- _EXERCISE PROMPT_
In the records below, some lines contain the word "paragraph". Copy each of them.

- _INPUT RECORDS_

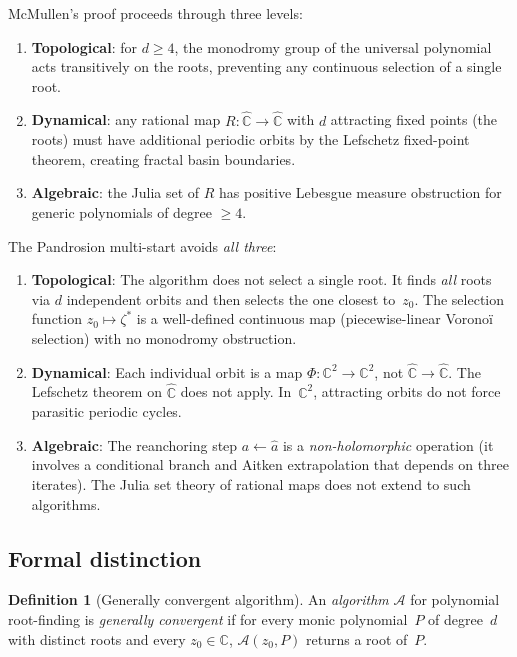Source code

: \documentclass[11pt,a4paper]{article}
\theoremstyle{definition}
\newtheorem{definition}[theorem]{Definition}
\theoremstyle{remark}
\begin{document}
McMullen's proof proceeds through three levels:

\begin{enumerate}
\item \textbf{Topological}: for $d \geq 4$, the monodromy group of the universal polynomial acts transitively on the roots, preventing any continuous selection of a single root.
\item \textbf{Dynamical}: any rational map $R: \hat{\mathbb{C}} \to \hat{\mathbb{C}}$ with $d$ attracting fixed points (the roots) must have additional periodic orbits by the Lefschetz fixed-point theorem, creating fractal basin boundaries.
\item \textbf{Algebraic}: the Julia set of $R$ has positive Lebesgue measure obstruction for generic polynomials of degree $\geq 4$.
\end{enumerate}

The Pandrosion multi-start avoids \emph{all three}:

\begin{enumerate}
\item \textbf{Topological}: The algorithm does not select a single root.  It finds \emph{all} roots via $d$ independent orbits and then selects the one closest to~$z_0$.  The selection function $z_0 \mapsto \zeta^*$ is a well-defined continuous map (piecewise-linear Vorono\"i selection) with no monodromy obstruction.

\item \textbf{Dynamical}: Each individual orbit is a map $\Phi: \mathbb{C}^2 \to \mathbb{C}^2$, not $\hat{\mathbb{C}} \to \hat{\mathbb{C}}$.  The Lefschetz theorem on $\hat{\mathbb{C}}$ does not apply.  In~$\mathbb{C}^2$, attracting orbits do not force parasitic periodic cycles.

\item \textbf{Algebraic}: The reanchoring step $a \leftarrow \hat{a}$ is a \emph{non-holomorphic} operation (it involves a conditional branch and Aitken extrapolation that depends on three iterates).  The Julia set theory of rational maps does not extend to such algorithms.
\end{enumerate}

\subsection{Formal distinction}

\begin{definition}[Generally convergent algorithm]
\label{def:gen_conv}
An \emph{algorithm} $\mathcal{A}$ for polynomial root-finding is \emph{generally convergent} if for every monic polynomial~$P$ of degree~$d$ with distinct roots and every $z_0 \in \mathbb{C}$, $\mathcal{A}(z_0, P)$ returns a root of~$P$.
\end{definition}
\end{document}

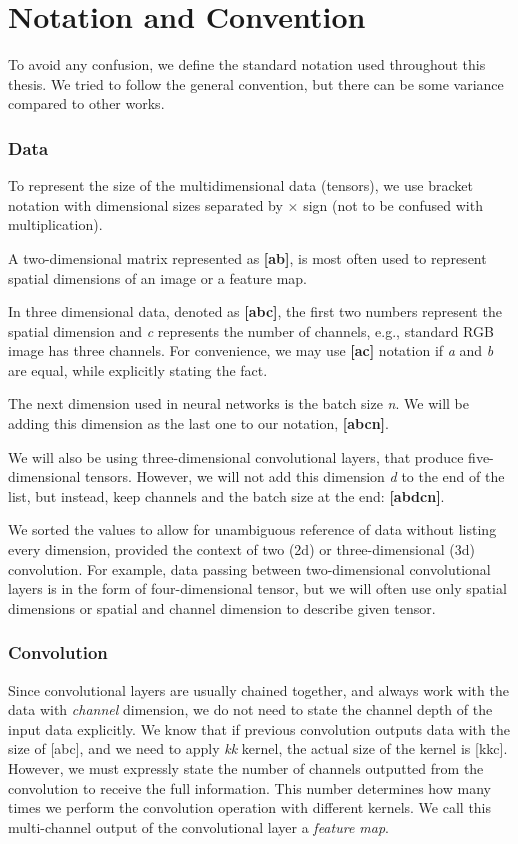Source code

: \section{Notation and Convention}
\label{sec:notation}
To avoid any confusion, we define the standard notation used throughout this thesis. We tried to follow the general convention, but there can be some variance compared to other works.

\subsubsection*{Data}

To represent the size of the multidimensional data (tensors), we use bracket notation with dimensional sizes separated by $\times $ sign (not to be confused with multiplication).

A two-dimensional matrix represented as \textbf{[a\x b]}, is most often used to represent spatial dimensions of an image or a feature map. 

In three dimensional data, denoted as \textbf{[a\x b\x c]}, the first two numbers represent the spatial dimension and \textit{c} represents the number of channels, e.g., standard RGB image has three channels. For convenience, we may use \textbf{[a\x c]} notation if \textit{a} and \textit{b} are equal, while explicitly stating the fact.

The next dimension used in neural networks is the batch size \textit{n}. We will be adding this dimension as the last one to our notation, \textbf{[a\x b\x c\x n]}.

We will also be using three-dimensional convolutional layers, that produce five-dimensional tensors. However, we will not add this dimension \textit{d} to the end of the list, but instead, keep channels and the batch size at the end: \textbf{[a\x b\x d\x c\x n]}. 

We sorted the values to allow for unambiguous reference of data without listing every dimension, provided the context of two (2d) or three-dimensional (3d) convolution. For example, data passing between two-dimensional convolutional layers is in the form of four-dimensional tensor, but we will often use only spatial dimensions or spatial and channel dimension to describe given tensor.

\subsubsection*{Convolution}
Since convolutional layers are usually chained together, and always work with the data with \textit{channel} dimension, we do not need to state the channel depth of the input data explicitly. We know that if previous convolution outputs data with the size of [a\x b\x c], and we need to apply \textit{k\x k} kernel, the actual size of the kernel is [k\x k\x c]. However, we must expressly state the number of channels outputted from the convolution to receive the full information. This number determines how many times we perform the convolution operation with different kernels. We call this multi-channel output of the convolutional layer a \textit{feature map}.

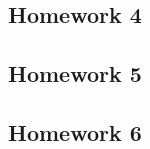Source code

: \newcommand{\pd}[2]{\frac{\partial #1}{\partial #2}}
\newcommand{\pdd}[2]{\frac{\partial^2 #1}{\partial #2^2}}
\newcommand{\diff}{\mathrm{d}}
\newcommand{\sme}{\epsilon}
\newcommand{\hvkt}{e^{-hv/kT}}
\newcommand{\dd}[2]{\frac{\diff #1}{\diff #2}}


\subsection*{Homework 4}
\begin{enumerate}
    
\end{enumerate}

\subsection*{Homework 5}
\begin{enumerate}
    
\end{enumerate}

\subsection*{Homework 6}
\begin{enumerate}
    
\end{enumerate}

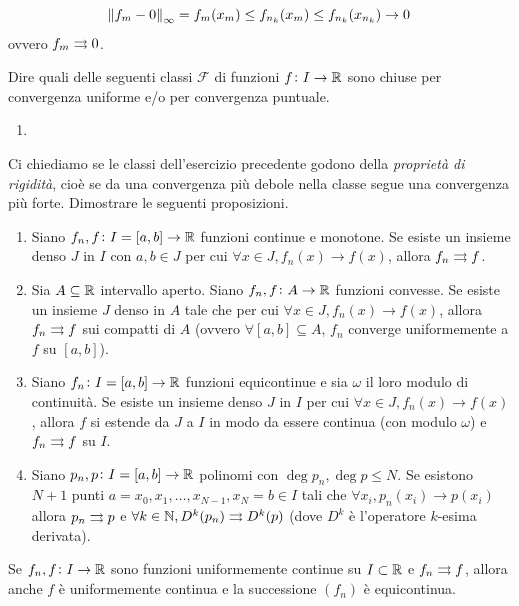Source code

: \documentclass[a4paper]{article}\par \usepackage{style}\par
\begin{document}
\begin{equation*}
  \norm{f_m - 0}_{\infty} = f_m(x_m) \leq f_{n_k}(x_m) \leq f_{n_k}(x_{n_k}) \to 0
\end{equation*}
ovvero $ f_m \rightrightarrows 0 $.\par \begin{es}
  Dire quali delle seguenti classi $ \mathcal{F} $ di funzioni $ f \colon I \to \mathbb{R} $ sono chiuse per convergenza uniforme e/o per convergenza puntuale.
  \begin{enumerate}[label = (\roman*)]
  \item
  \end{enumerate}
\end{es}\par \begin{es}
  Ci chiediamo se le classi dell'esercizio precedente godono della \emph{proprietà di rigidità}, cioè se da una convergenza più debole nella classe segue una convergenza più forte. Dimostrare le seguenti proposizioni.
  \begin{enumerate}[label = (\roman*)]
  \item Siano $ f_n, f \colon I = [a, b] \to \mathbb{R} $ funzioni continue e monotone. Se esiste un insieme denso $ J $ in $ I $ con $ a, b \in J $ per cui $ \forall x \in J, f_n(x) \to f(x) $, allora $ f_n \rightrightarrows f $.
  \item Sia $ A \subseteq \mathbb{R} $ intervallo aperto. Siano $ f_n, f \colon A \to \mathbb{R} $ funzioni convesse. Se esiste un insieme $ J $ denso in $ A $ tale che per cui $ \forall x \in J, f_n(x) \to f(x) $, allora $ f_n \rightrightarrows f $ sui compatti di $ A $ (ovvero $ \forall [a, b] \subseteq A $, $ f_n $ converge uniformemente a $ f $ su $ [a, b] $).
  \item Siano $ f_n \colon I = [a, b] \to \mathbb{R} $ funzioni equicontinue e sia $ \omega $ il loro modulo di continuità. Se esiste un insieme denso $ J $ in $ I $ per cui $ \forall x \in J, f_n(x) \to f(x) $, allora $ f $ si estende da $ J $ a $ I $ in modo da essere continua (con modulo $ \omega $) e $ f_n \rightrightarrows f $ su $ I $.
  \item Siano $ p_n, p \colon I = [a, b] \to \mathbb{R} $ polinomi con $ \deg{p_n}, \deg{p} \leq N $. Se esistono $ N + 1 $ punti $ a = x_0, x_1, \ldots, x_{N - 1}, x_N = b \in I $ tali che $ \forall x_i, p_n(x_i) \to p(x_i) $ allora $ p_n \rightrightarrows p $ e $ \forall k \in \mathbb{N}, D^{k}(p_n) \rightrightarrows D^{k}(p) $ (dove $ D^{k} $ è l'operatore $ k $-esima derivata).
  \end{enumerate}
\end{es}\par \begin{es}
  Se $ f_n, f \colon I \to \mathbb{R} $ sono funzioni uniformemente continue su $ I \subset \mathbb{R} $ e $ f_n \rightrightarrows f $, allora anche $ f $ è uniformemente continua e la successione $ (f_n) $ è equicontinua.
\end{es}\par 
\end{document}

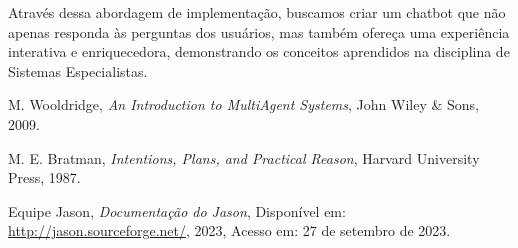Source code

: \documentclass[12pt]{article}
\begin{document}
    Através dessa abordagem de implementação, buscamos criar um chatbot que não apenas responda às perguntas dos usuários, mas também ofereça uma experiência interativa e enriquecedora, demonstrando os conceitos aprendidos na disciplina de Sistemas Especialistas.

    
    
\begin{thebibliography}{9}
M. Wooldridge,
\textit{An Introduction to MultiAgent Systems},
John Wiley \& Sons, 2009.

M. E. Bratman,
\textit{Intentions, Plans, and Practical Reason},
Harvard University Press, 1987.

Equipe Jason,
\textit{Documentação do Jason},
Disponível em: \url{http://jason.sourceforge.net/}, 2023, Acesso em: 27 de setembro de 2023.

\end{thebibliography}
\end{document}
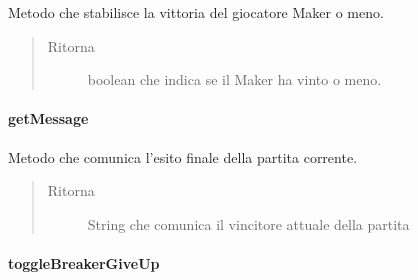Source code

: \documentclass[letterpaper,10pt,italian,openany,oneside]{sphinxmanual}
\begin{document}
\begin{fulllineitems}
\label{\detokenize{source/it/unicam/cs/pa/mastermind/gamecore/MatchState:it.unicam.cs.pa.mastermind.gamecore.MatchState.getHasMakerWon()}}
Metodo che stabilisce la vittoria del giocatore Maker o meno.
\begin{quote}\begin{description}
\item[{Ritorna}] \leavevmode
boolean che indica se il Maker ha vinto o meno.

\end{description}\end{quote}

\end{fulllineitems}



\paragraph{getMessage}
\label{\detokenize{source/it/unicam/cs/pa/mastermind/gamecore/MatchState:getmessage}}

\begin{fulllineitems}
\label{\detokenize{source/it/unicam/cs/pa/mastermind/gamecore/MatchState:it.unicam.cs.pa.mastermind.gamecore.MatchState.getMessage()}}
Metodo che comunica l’esito finale della partita corrente.
\begin{quote}\begin{description}
\item[{Ritorna}] \leavevmode
String che comunica il vincitore attuale della partita

\end{description}\end{quote}

\end{fulllineitems}



\paragraph{toggleBreakerGiveUp}
\label{\detokenize{source/it/unicam/cs/pa/mastermind/gamecore/MatchState:togglebreakergiveup}}
\end{document}
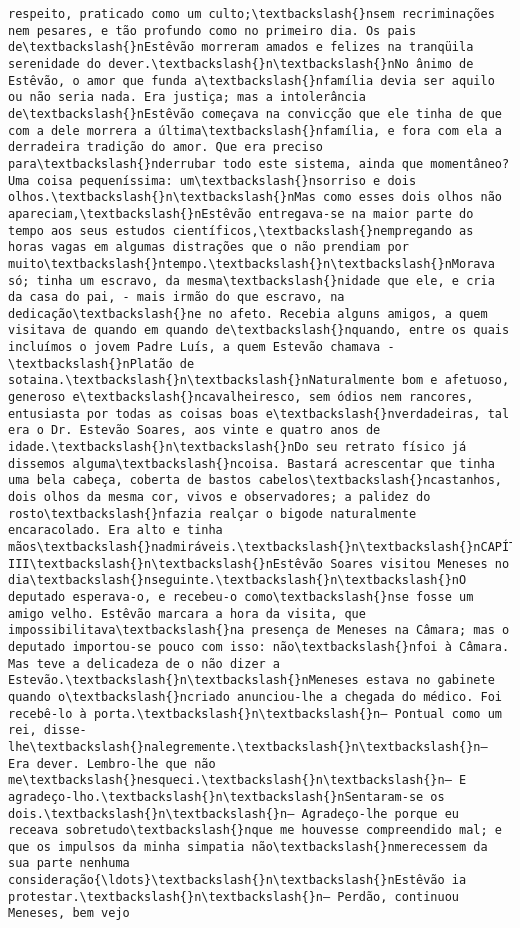 \begin{Verbatim}[commandchars=\\\{\}]
respeito, praticado como um culto;\textbackslash{}nsem recriminações nem pesares, e tão profundo como no primeiro dia. Os pais de\textbackslash{}nEstêvão morreram amados e felizes na tranqüila serenidade do dever.\textbackslash{}n\textbackslash{}nNo ânimo de Estêvão, o amor que funda a\textbackslash{}nfamília devia ser aquilo ou não seria nada. Era justiça; mas a intolerância de\textbackslash{}nEstêvão começava na convicção que ele tinha de que com a dele morrera a última\textbackslash{}nfamília, e fora com ela a derradeira tradição do amor. Que era preciso para\textbackslash{}nderrubar todo este sistema, ainda que momentâneo? Uma coisa pequeníssima: um\textbackslash{}nsorriso e dois olhos.\textbackslash{}n\textbackslash{}nMas como esses dois olhos não apareciam,\textbackslash{}nEstêvão entregava-se na maior parte do tempo aos seus estudos científicos,\textbackslash{}nempregando as horas vagas em algumas distrações que o não prendiam por muito\textbackslash{}ntempo.\textbackslash{}n\textbackslash{}nMorava só; tinha um escravo, da mesma\textbackslash{}nidade que ele, e cria da casa do pai, - mais irmão do que escravo, na dedicação\textbackslash{}ne no afeto. Recebia alguns amigos, a quem visitava de quando em quando de\textbackslash{}nquando, entre os quais incluímos o jovem Padre Luís, a quem Estevão chamava -\textbackslash{}nPlatão de sotaina.\textbackslash{}n\textbackslash{}nNaturalmente bom e afetuoso, generoso e\textbackslash{}ncavalheiresco, sem ódios nem rancores, entusiasta por todas as coisas boas e\textbackslash{}nverdadeiras, tal era o Dr. Estevão Soares, aos vinte e quatro anos de idade.\textbackslash{}n\textbackslash{}nDo seu retrato físico já dissemos alguma\textbackslash{}ncoisa. Bastará acrescentar que tinha uma bela cabeça, coberta de bastos cabelos\textbackslash{}ncastanhos, dois olhos da mesma cor, vivos e observadores; a palidez do rosto\textbackslash{}nfazia realçar o bigode naturalmente encaracolado. Era alto e tinha mãos\textbackslash{}nadmiráveis.\textbackslash{}n\textbackslash{}nCAPÍTULO III\textbackslash{}n\textbackslash{}nEstêvão Soares visitou Meneses no dia\textbackslash{}nseguinte.\textbackslash{}n\textbackslash{}nO deputado esperava-o, e recebeu-o como\textbackslash{}nse fosse um amigo velho. Estêvão marcara a hora da visita, que impossibilitava\textbackslash{}na presença de Meneses na Câmara; mas o deputado importou-se pouco com isso: não\textbackslash{}nfoi à Câmara. Mas teve a delicadeza de o não dizer a Estevão.\textbackslash{}n\textbackslash{}nMeneses estava no gabinete quando o\textbackslash{}ncriado anunciou-lhe a chegada do médico. Foi recebê-lo à porta.\textbackslash{}n\textbackslash{}n— Pontual como um rei, disse-lhe\textbackslash{}nalegremente.\textbackslash{}n\textbackslash{}n— Era dever. Lembro-lhe que não me\textbackslash{}nesqueci.\textbackslash{}n\textbackslash{}n— E agradeço-lho.\textbackslash{}n\textbackslash{}nSentaram-se os dois.\textbackslash{}n\textbackslash{}n— Agradeço-lhe porque eu receava sobretudo\textbackslash{}nque me houvesse compreendido mal; e que os impulsos da minha simpatia não\textbackslash{}nmerecessem da sua parte nenhuma consideração{\ldots}\textbackslash{}n\textbackslash{}nEstêvão ia protestar.\textbackslash{}n\textbackslash{}n— Perdão, continuou Meneses, bem vejo 
\end{Verbatim}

- _TASK RESULT_
\paragraph{getMessage}
\paragraph{toggleBreakerGiveUp}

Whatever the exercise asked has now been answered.